Actions

Work Header

Corações em Chamas

Chapter 23: CAPÍTULO 23

Chapter Text

Apesar da felicidade que Carol e Therese estavam tendo naquele primeiro ano, os momentos mais difíceis eram as visitas de Rindy. Harge nem poderia sonhar que Carol estava vivendo com a jovem como amantes, pois ela poderia até mesmo perder as visitas a cada 15 dias. Então, quando chegava os dias para Rindy ir vê-la, Therese ia passar o fim de semana em um hotel. Aquilo acabava com Carol e ela nunca estava 100% completa na presença de sua filha. A menina vinha acompanhada de sua babá, uma alemã que deveria ter uns cem anos, pois ela já tinha sido a babá de Harge. Carol a odiava e a mulher a odiava na mesma quantidade, anotando tudo e nunca deixando Rindy e a mãe ficarem totalmente sozinhas e a vontade. Parecia uma sombra pairando no encontro delas. Carol não ficava só em casa com a filha, sempre a levava para passear e duas vezes Abby veio ver a afilhada. Abby era grossa de propósito com a babá e fazia questão de levar a criança no colo e enchê-la de beijos, mesmo com a carranca da mulher velha. Carol tinha certeza de que ela relatava tudo para Harge, que sempre ligava reclamando da presença de Abby. Carol e Therese sempre se apreciavam muito mais toda vez que ela tinha que sair como uma ladra para ficar escondida em outro lugar e na volta, quando Rindy ia embora, Therese ficava ao lado de sua parceira, que sempre passava aquele dia em depressão por causa daquela situação toda. Carol continuava a ir à psicóloga e aquilo a ajudava um pouco mais para atravessar aquilo tudo.

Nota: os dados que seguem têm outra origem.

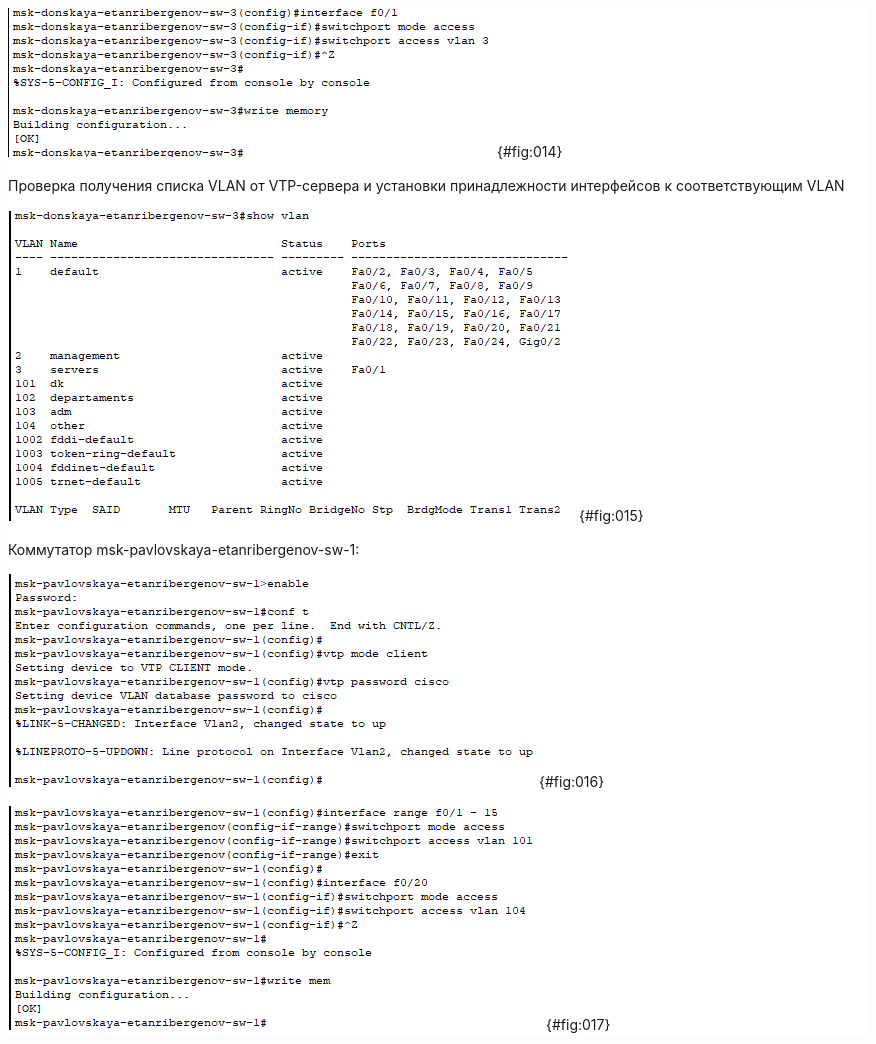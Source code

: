 ![Указание интерфейсам принадлежность к VLAN](../images/14.png){#fig:014}

Проверка получения списка VLAN от VTP-сервера и установки принадлежности интерфейсов к соответствующим VLAN

![Сведения о VLAN](../images/15.png){#fig:015}



Коммутатор msk-pavlovskaya-etanribergenov-sw-1:

![Настройка VTP-клиента](../images/16.png){#fig:016}

![Указание интерфейсам принадлежность к VLAN](../images/17.png){#fig:017}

               Numa das visitas de Rindy, quando Carol a levou ao zoológico, a menina apontou:

               “Mamãe, olha, é a tia Tess.”

               Carol olhou com os olhos arregalados a aproximação de Therese.

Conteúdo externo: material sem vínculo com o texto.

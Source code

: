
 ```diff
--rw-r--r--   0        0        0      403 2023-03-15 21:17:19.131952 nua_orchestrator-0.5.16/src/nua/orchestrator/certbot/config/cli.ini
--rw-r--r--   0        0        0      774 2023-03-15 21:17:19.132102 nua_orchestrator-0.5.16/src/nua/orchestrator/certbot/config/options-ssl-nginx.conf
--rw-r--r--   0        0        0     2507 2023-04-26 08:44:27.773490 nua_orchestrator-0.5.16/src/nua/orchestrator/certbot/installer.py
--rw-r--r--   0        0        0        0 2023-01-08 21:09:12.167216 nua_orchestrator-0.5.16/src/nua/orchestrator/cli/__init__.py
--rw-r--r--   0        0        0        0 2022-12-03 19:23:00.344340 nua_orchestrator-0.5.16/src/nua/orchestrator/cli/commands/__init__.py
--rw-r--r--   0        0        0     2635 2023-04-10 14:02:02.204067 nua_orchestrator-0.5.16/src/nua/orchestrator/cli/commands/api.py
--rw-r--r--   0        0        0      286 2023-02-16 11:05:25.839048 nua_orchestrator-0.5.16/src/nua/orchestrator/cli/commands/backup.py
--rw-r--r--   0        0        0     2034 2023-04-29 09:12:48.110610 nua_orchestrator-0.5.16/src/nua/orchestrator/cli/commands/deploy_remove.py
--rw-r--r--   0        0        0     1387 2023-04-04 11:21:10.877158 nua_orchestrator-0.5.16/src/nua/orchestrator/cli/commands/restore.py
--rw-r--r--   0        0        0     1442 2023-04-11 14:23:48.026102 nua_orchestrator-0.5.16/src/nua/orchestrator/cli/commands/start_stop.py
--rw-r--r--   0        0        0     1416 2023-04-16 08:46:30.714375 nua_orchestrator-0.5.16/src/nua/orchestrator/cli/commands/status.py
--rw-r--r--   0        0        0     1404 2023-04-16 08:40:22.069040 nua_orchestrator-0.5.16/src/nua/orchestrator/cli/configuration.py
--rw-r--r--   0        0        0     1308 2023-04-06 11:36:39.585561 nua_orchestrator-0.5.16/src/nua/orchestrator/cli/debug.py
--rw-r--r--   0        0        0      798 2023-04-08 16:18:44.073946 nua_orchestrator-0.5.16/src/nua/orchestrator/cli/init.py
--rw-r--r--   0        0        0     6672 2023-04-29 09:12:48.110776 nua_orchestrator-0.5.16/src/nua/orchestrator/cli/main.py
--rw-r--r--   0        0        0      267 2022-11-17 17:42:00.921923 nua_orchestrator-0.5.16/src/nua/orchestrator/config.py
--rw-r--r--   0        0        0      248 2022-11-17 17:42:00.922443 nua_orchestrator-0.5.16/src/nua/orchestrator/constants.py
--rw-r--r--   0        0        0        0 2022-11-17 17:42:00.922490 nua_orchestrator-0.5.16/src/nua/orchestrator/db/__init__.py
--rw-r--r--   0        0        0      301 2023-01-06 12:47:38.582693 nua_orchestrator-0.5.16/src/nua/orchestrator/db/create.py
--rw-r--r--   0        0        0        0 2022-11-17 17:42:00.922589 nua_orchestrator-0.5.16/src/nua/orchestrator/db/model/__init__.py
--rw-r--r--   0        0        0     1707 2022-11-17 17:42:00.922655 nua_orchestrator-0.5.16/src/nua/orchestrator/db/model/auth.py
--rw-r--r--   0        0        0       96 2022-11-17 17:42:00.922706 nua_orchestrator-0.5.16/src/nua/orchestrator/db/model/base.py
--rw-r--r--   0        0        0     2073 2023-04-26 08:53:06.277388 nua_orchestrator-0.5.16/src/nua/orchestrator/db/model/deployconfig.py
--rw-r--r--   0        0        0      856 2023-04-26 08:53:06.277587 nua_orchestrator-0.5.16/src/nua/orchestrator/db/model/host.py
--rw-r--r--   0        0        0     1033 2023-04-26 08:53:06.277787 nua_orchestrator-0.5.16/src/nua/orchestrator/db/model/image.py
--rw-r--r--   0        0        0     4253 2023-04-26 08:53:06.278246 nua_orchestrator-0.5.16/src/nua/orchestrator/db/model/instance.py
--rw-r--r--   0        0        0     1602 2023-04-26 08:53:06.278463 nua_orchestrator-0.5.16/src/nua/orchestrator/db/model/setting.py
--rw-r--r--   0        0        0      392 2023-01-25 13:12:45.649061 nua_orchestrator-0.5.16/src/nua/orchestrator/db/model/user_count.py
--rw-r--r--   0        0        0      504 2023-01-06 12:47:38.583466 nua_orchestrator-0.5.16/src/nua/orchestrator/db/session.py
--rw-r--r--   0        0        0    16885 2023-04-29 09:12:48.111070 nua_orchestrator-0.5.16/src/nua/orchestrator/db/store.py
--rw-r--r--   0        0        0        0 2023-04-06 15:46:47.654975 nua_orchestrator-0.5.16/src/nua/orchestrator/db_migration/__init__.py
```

               “Oi, Rindy.”

               “Tia Tess!”

               A menina correu para abraçar a morena. Carol adorou aquela surpresa, porém foi obrigada a apresentar Therese para a babá.

               “Essa é Therese, uma amiga minha.”

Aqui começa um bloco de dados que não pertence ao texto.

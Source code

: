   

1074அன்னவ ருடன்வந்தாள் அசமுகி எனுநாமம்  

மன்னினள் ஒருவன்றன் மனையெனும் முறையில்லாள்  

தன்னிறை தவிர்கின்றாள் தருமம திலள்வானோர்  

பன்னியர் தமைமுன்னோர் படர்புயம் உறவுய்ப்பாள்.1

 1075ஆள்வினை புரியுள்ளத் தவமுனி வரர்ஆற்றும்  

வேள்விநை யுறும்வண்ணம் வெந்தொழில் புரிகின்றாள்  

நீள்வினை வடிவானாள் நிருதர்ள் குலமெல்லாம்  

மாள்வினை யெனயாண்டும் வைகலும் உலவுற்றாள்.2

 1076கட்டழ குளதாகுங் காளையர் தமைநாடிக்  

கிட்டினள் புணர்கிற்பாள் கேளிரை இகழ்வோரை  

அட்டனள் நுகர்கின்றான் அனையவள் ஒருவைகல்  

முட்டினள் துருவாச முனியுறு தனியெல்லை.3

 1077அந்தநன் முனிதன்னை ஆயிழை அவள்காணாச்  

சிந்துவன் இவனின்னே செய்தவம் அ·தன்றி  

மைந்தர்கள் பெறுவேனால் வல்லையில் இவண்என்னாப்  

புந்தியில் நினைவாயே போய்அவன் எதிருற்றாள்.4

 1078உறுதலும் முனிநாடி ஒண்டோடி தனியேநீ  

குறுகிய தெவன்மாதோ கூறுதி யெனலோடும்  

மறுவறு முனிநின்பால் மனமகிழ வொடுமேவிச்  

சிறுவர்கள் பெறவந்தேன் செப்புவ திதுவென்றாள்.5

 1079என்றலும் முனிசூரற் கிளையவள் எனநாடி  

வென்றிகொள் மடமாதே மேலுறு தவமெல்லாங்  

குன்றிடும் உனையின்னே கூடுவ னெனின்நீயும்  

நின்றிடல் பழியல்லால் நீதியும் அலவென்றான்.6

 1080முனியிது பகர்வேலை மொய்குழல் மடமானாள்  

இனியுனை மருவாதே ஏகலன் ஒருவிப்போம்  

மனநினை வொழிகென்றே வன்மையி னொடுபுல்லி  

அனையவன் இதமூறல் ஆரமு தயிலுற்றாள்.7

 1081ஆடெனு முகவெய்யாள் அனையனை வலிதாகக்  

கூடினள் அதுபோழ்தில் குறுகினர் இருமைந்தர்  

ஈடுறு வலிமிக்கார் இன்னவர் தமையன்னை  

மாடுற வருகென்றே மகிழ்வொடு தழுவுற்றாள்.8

               Therese fez um aceno com a cabeça para a mulher que a ficou encarando.

               “Eu estava aqui e vi que era vocês, resolvi dar um alô”, ela disse mentindo na cara dura.

               Carol ficou surpresa com a coragem de sua amada, mas foi muito bom. Rindy adorou rever Therese e contou todas as novidades para ela. Elas passaram o dia juntas no zoológico se divertindo na medida do possível perto da sombra. Therese deu um leãozinho de pelúcia para Rindy como presente, ao se despedir.

               “Tia Tess, por que você não vem com a gente? Tem muito espaço na casa da mamãe.”

               “Eu sei, meu amor. Mas não posso ficar, preciso ir embora. Peça para a mamãe me avisar quando você vem, aí eu venho te ver, tá bom?”

               “Tá, mas não demora, não.”

               Therese ficou emocionada com o pedido da criança. Elas se despediram e Therese apertou a mão de Carol antes de ir.

               “Obrigada”, Carol disse.

               “A gente se fala.”

               Quando a Rindy embarcou de volta para Denver e Carol voltou para casa, Therese a esperava com os braços abertos. Carol se jogou em seus braços chorando:

               “Eu não aguento mais, Therese! É a minha filhinha.”

               Therese só pôde consolá-la.

 

*

               Uma das coisas que Therese estava gostando ultimamente era ouvir os discos de Elvis Presley. Ela e Carol sempre estavam com o toca discos ligado em casa, no entanto elas ouviam muito mais jazz e música clássica. Carol apenas tolerava o rock and roll por causa de Therese.  A mais jovem sempre estava antenada com o ritmo novo e uma vez até trouxe alguns amigos do curso para ouvir os discos na sala. Carol achava ótimo a interação dela com pessoas da idade dela, mas naquele dia específico, ela não saiu do seu quarto.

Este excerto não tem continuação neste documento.